1. metadatalog of best practices

loginformation to be

Category Item reason
experimentinformation experiment name、date and time、executionperson experiment of identification and tracking
environment information Pythonversion、library version、OS ensuring reproducibility
data information data version、number of samples、mindistribution data driftdetection
model information architecture、parameters Modelreconstruction of
evaluationinformation metrics、confusionrowcolumn performance of comparison
# Requirements:
# - Python 3.9+
# - mlflow>=2.4.0

import mlflow
import platform
import sys
from datetime import datetime

def log_comprehensive_metadata(model, X_train, y_train, X_test, y_test):
    """comprehensive metadata logging"""

    with mlflow.start_run(run_name=f"exp_{datetime.now().strftime('%Y%m%d_%H%M%S')}"):
        # 1. environment information
        mlflow.log_param("python_version", sys.version)
        mlflow.log_param("os", platform.system())
        mlflow.log_param("os_version", platform.version())

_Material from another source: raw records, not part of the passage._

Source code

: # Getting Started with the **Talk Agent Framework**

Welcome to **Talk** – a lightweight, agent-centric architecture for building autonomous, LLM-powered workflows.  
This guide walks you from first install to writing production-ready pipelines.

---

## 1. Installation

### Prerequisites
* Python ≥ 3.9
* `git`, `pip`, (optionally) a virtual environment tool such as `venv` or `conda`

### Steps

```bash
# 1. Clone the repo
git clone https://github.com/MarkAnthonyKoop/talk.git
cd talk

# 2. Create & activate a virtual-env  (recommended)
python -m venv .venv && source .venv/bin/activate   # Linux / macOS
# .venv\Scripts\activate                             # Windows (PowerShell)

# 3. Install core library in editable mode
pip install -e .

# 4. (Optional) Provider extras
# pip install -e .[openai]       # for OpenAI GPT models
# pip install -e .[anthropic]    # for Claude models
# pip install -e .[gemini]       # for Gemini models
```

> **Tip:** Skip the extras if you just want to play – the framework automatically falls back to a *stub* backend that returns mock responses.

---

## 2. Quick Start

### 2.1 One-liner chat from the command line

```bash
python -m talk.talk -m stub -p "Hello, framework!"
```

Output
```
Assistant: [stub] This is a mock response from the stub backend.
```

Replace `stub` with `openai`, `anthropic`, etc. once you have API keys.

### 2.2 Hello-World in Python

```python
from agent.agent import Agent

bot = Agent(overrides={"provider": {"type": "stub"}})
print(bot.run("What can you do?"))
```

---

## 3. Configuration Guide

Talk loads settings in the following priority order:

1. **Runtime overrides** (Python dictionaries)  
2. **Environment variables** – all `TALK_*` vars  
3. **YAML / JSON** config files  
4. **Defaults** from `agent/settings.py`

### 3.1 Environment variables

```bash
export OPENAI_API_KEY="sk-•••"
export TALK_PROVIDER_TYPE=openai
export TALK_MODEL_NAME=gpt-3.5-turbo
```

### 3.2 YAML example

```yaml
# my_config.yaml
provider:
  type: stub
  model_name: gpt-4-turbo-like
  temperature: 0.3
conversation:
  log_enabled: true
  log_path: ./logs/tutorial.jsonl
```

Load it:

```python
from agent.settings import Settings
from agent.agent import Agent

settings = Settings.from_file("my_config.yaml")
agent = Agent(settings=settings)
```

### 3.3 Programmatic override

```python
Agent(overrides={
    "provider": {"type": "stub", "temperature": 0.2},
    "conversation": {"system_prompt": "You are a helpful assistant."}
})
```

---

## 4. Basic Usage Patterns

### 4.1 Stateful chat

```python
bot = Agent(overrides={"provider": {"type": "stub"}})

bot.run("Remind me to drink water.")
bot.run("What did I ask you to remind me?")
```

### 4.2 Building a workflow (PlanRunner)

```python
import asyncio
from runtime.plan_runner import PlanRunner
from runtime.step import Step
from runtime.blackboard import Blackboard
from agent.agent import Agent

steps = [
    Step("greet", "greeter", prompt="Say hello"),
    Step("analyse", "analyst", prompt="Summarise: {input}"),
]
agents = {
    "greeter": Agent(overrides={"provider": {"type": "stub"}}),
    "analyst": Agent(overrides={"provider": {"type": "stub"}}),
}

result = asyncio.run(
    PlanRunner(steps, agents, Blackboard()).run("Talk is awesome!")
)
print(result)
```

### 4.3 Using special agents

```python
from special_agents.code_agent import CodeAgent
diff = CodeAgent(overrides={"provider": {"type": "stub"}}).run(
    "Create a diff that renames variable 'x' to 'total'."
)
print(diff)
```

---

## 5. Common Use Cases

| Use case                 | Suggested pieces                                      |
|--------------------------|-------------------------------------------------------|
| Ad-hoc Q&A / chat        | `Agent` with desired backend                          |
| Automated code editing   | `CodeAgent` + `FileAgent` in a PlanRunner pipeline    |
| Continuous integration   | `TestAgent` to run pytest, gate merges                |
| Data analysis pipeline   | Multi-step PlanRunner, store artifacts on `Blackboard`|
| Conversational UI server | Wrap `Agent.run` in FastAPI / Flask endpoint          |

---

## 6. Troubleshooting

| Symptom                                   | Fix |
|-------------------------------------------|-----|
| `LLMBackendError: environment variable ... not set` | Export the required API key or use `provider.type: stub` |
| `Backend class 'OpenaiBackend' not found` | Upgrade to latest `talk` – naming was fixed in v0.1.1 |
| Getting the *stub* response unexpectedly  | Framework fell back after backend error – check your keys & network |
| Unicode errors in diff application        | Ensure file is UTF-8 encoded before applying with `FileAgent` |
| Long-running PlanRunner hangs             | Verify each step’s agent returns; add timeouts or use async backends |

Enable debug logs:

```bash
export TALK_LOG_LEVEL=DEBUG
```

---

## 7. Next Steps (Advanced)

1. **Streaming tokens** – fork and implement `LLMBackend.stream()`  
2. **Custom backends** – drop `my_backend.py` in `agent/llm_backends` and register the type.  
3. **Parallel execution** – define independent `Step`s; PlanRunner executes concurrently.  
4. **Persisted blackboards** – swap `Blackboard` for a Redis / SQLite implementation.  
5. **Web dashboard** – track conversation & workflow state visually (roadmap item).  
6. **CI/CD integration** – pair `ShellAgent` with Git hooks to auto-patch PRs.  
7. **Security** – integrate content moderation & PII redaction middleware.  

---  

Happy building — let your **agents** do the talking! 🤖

        # 2. data information
        mlflow.log_param("train_samples", len(X_train))
        mlflow.log_param("test_samples", len(X_test))
        mlflow.log_param("n_features", X_train.shape[1])
        mlflow.log_param("class_distribution", dict(zip(*np.unique(y_train, return_counts=True))))

        # 3. model information
        mlflow.log_param("model_type", type(model).__name__)
        mlflow.log_params(model.get_params())

        # 4. training
        model.fit(X_train, y_train)

        # 5. evaluationmetrics
        from sklearn.metrics import accuracy_score, precision_score, recall_score, f1_score

        y_pred_train = model.predict(X_train)
        y_pred_test = model.predict(X_test)

        mlflow.log_metric("train_accuracy", accuracy_score(y_train, y_pred_train))
        mlflow.log_metric("test_accuracy", accuracy_score(y_test, y_pred_test))
        mlflow.log_metric("test_precision", precision_score(y_test, y_pred_test))
        mlflow.log_metric("test_recall", recall_score(y_test, y_pred_test))
        mlflow.log_metric("test_f1", f1_score(y_test, y_pred_test))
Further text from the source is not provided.